(Stored data)
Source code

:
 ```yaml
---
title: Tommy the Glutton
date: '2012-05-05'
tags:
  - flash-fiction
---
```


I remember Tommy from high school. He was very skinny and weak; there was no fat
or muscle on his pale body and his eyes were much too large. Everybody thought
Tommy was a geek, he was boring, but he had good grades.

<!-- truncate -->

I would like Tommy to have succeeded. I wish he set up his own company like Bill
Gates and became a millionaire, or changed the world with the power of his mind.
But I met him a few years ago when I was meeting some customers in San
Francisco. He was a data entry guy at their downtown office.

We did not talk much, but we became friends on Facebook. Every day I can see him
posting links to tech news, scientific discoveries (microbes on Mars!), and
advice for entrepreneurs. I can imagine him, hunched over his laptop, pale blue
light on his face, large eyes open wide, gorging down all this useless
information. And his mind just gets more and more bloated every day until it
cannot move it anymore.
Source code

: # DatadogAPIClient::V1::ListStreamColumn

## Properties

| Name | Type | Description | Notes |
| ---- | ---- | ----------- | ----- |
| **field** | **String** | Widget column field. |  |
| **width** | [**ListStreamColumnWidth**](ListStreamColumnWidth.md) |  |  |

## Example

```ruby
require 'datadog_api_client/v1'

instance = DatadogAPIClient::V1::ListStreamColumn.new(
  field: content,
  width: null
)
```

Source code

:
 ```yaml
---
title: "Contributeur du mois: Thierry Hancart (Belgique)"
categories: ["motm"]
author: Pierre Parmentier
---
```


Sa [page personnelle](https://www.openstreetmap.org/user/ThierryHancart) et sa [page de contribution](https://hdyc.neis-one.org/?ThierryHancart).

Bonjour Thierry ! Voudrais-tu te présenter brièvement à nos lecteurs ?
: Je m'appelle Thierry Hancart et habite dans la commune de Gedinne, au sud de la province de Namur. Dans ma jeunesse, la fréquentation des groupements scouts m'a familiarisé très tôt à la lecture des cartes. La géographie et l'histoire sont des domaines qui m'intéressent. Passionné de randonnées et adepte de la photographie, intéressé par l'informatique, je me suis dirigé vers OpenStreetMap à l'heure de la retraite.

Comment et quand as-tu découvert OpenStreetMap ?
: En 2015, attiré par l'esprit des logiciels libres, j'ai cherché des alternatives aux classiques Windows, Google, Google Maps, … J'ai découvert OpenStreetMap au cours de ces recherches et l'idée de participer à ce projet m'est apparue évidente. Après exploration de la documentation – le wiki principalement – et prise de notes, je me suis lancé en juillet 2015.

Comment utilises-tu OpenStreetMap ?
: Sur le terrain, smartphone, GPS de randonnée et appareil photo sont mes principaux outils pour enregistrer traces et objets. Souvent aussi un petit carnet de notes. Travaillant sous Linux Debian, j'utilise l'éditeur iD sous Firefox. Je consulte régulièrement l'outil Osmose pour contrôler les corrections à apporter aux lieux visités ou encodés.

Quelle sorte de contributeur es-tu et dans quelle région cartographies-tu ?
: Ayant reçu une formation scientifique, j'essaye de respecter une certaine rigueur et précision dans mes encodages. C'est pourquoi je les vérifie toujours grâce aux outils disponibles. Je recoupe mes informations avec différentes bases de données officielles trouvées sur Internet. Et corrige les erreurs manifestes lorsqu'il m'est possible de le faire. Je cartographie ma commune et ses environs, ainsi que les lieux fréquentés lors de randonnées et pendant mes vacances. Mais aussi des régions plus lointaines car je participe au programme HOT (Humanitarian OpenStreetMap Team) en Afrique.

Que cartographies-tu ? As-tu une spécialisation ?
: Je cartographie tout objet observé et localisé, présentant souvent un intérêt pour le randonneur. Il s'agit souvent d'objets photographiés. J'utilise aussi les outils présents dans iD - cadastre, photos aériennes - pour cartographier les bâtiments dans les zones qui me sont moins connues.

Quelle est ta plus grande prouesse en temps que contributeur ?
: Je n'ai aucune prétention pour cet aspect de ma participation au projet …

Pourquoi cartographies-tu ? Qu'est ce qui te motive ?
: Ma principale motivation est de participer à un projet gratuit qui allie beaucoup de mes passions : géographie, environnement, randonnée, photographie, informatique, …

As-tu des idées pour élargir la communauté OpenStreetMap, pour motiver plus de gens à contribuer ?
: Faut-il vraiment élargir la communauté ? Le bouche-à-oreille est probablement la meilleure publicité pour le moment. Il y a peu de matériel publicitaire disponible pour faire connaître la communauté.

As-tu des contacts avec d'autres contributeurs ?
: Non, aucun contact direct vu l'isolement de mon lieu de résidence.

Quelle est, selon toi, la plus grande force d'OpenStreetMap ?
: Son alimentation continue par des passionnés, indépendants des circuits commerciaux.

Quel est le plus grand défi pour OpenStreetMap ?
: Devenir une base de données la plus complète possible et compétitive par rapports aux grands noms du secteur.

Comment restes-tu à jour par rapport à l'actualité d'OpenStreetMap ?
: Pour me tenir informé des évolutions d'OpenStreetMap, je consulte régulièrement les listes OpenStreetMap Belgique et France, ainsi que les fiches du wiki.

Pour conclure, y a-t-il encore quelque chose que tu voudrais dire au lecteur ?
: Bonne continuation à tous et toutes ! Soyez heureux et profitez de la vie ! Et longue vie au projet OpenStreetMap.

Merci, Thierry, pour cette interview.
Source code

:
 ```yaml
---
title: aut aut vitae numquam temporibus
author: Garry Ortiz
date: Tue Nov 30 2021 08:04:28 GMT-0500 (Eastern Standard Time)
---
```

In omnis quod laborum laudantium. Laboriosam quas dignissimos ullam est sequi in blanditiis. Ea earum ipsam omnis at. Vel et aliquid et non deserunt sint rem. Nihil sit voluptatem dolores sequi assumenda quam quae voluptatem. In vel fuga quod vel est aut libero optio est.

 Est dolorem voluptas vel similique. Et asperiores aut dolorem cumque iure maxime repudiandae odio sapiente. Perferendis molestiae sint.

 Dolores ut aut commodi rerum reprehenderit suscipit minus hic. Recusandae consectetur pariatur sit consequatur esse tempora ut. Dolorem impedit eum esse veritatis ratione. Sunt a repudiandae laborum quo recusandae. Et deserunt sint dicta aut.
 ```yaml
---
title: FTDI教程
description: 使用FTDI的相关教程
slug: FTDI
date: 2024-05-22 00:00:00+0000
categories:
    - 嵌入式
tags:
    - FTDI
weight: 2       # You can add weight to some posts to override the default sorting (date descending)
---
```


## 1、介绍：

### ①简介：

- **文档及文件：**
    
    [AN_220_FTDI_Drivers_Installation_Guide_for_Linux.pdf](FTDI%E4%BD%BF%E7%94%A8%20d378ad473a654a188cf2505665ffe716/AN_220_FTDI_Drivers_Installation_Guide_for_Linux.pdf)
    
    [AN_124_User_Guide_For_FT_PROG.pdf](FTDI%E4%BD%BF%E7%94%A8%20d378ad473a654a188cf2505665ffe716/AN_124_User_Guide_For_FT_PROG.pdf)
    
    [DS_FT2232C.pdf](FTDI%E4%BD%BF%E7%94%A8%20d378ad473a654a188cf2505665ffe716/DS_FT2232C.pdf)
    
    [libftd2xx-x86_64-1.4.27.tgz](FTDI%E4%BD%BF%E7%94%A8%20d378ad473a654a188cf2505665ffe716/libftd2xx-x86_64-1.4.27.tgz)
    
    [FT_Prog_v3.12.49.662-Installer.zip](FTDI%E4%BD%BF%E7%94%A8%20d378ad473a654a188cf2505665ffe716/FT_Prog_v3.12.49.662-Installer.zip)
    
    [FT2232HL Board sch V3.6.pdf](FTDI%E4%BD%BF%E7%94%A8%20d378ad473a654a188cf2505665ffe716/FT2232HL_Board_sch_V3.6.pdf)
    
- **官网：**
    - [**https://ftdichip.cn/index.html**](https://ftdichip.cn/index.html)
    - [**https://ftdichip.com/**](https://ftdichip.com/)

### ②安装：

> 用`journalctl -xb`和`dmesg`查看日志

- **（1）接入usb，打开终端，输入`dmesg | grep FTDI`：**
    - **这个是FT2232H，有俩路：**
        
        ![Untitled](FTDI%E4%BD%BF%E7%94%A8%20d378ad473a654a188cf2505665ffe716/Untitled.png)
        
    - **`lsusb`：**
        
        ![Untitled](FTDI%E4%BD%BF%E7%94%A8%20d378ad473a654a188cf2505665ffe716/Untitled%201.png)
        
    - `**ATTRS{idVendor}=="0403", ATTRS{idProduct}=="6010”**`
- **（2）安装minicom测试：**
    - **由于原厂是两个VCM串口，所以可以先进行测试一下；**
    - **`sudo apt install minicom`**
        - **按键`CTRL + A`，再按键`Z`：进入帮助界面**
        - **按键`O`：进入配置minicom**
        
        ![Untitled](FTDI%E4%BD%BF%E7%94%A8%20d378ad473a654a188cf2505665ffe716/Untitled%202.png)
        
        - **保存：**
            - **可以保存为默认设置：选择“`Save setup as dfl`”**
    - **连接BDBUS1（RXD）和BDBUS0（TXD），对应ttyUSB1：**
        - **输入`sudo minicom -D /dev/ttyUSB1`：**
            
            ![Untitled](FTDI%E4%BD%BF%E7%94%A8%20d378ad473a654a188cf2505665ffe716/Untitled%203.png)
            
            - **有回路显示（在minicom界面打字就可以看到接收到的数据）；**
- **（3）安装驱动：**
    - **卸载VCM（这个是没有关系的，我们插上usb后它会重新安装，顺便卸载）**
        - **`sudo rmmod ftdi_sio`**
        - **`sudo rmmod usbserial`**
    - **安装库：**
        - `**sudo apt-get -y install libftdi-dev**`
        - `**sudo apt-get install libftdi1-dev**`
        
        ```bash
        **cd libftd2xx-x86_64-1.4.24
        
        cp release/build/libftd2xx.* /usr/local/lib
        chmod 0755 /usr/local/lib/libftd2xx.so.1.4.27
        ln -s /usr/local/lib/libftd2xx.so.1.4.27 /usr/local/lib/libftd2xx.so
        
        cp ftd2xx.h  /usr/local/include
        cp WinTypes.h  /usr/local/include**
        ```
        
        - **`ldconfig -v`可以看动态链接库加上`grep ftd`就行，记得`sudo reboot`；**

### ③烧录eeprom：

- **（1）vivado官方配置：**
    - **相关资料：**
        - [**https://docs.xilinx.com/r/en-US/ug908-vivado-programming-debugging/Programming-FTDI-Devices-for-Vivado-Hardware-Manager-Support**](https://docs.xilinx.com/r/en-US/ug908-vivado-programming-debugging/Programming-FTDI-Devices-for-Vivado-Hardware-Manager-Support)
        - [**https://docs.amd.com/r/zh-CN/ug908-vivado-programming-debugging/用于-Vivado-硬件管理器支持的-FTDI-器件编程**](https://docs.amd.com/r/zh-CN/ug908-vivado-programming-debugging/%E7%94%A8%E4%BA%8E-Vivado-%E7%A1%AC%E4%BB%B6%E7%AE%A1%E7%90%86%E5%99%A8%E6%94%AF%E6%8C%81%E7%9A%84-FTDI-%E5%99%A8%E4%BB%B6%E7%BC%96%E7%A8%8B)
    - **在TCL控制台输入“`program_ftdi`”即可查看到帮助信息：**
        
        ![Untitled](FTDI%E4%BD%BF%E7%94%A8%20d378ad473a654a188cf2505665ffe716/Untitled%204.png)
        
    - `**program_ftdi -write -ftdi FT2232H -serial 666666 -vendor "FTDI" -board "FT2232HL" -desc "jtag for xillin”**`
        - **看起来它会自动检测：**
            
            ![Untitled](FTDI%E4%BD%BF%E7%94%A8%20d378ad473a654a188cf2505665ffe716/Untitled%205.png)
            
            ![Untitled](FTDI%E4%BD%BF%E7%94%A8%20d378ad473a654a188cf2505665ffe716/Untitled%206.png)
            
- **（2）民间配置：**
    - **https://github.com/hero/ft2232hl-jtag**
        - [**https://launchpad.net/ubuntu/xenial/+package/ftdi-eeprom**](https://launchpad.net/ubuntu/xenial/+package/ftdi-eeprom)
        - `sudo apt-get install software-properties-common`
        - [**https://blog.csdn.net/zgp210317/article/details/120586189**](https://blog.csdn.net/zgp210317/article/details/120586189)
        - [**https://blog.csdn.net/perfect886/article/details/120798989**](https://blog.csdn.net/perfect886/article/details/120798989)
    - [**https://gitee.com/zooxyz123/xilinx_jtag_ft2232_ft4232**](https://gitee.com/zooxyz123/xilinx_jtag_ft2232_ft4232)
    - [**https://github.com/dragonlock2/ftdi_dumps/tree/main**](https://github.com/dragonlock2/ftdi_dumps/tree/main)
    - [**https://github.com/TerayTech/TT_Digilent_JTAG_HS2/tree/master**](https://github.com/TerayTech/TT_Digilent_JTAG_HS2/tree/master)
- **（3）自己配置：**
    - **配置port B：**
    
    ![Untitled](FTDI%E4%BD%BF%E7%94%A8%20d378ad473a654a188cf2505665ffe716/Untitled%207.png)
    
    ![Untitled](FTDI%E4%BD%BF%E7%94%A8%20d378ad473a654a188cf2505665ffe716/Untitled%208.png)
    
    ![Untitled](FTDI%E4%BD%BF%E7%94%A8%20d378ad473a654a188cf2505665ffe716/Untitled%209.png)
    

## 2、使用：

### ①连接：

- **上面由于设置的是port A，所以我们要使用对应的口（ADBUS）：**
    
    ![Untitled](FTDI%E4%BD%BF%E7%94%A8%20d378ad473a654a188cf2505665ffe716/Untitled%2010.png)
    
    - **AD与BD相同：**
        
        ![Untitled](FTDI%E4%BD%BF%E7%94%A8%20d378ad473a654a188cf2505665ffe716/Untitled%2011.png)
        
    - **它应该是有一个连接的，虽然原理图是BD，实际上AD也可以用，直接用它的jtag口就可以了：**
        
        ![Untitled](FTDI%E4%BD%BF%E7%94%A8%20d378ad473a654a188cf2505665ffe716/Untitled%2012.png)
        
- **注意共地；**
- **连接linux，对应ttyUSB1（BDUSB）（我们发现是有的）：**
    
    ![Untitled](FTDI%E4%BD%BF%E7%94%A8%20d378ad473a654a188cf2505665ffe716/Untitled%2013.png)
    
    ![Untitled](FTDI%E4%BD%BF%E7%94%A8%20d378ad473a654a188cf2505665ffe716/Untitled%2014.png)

* * *

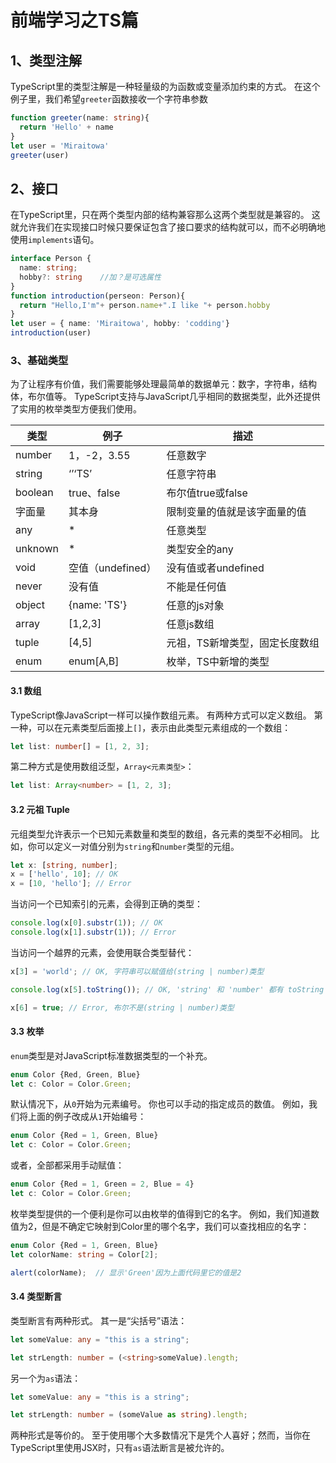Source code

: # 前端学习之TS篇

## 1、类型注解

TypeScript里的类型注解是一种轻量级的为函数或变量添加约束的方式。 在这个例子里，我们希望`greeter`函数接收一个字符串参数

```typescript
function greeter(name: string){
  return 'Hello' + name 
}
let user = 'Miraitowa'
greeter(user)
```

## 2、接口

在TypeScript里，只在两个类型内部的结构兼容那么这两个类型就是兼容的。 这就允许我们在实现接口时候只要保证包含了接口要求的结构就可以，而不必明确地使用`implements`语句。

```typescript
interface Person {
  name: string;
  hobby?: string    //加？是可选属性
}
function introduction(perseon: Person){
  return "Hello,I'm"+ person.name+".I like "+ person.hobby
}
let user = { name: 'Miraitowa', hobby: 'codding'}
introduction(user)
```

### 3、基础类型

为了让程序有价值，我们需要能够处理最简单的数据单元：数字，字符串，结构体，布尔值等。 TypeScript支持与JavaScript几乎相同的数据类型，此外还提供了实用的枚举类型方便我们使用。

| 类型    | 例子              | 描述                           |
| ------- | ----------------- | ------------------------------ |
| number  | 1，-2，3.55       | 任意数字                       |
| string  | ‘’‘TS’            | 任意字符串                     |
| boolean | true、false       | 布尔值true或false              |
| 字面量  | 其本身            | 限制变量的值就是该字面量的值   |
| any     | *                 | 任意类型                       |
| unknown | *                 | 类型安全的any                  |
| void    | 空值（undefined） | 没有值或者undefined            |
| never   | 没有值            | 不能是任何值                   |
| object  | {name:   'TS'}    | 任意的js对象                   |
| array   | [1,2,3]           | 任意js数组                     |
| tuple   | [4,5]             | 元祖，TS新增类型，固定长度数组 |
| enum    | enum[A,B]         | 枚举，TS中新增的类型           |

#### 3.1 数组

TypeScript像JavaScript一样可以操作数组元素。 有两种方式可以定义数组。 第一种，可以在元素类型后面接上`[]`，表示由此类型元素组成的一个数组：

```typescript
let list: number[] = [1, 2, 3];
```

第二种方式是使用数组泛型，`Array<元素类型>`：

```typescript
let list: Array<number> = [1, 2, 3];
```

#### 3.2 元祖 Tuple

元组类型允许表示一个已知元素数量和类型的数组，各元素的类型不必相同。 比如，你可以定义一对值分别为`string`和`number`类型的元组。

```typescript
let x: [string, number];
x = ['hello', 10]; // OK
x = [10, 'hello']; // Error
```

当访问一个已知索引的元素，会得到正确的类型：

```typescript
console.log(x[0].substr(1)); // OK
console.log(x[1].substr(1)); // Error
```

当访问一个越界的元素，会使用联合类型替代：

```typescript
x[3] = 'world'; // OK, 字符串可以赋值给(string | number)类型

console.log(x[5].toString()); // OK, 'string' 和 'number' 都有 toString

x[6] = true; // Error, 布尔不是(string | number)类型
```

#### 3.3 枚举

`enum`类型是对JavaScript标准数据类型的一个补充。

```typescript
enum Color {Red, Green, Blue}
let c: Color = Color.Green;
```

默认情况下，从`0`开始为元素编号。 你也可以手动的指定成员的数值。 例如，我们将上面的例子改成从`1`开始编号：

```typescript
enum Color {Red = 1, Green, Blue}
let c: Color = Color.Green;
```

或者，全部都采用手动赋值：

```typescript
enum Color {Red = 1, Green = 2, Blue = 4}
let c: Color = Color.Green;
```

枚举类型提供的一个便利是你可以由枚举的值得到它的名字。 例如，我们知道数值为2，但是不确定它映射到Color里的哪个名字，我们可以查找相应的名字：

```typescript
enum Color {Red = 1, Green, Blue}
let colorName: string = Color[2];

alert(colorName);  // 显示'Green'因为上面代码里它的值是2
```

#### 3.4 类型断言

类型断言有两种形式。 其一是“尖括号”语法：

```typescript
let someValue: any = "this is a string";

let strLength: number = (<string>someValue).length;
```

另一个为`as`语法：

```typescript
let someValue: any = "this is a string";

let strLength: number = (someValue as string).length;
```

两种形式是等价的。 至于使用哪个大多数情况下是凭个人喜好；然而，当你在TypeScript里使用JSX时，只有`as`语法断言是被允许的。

(What you should do)
Wherever the word "cartographies" turns up in the records above, copy the line that holds it.

(Response area)
Quelle sorte de contributeur es-tu et dans quelle région cartographies-tu ?
Que cartographies-tu ? As-tu une spécialisation ?
Pourquoi cartographies-tu ? Qu'est ce qui te motive ?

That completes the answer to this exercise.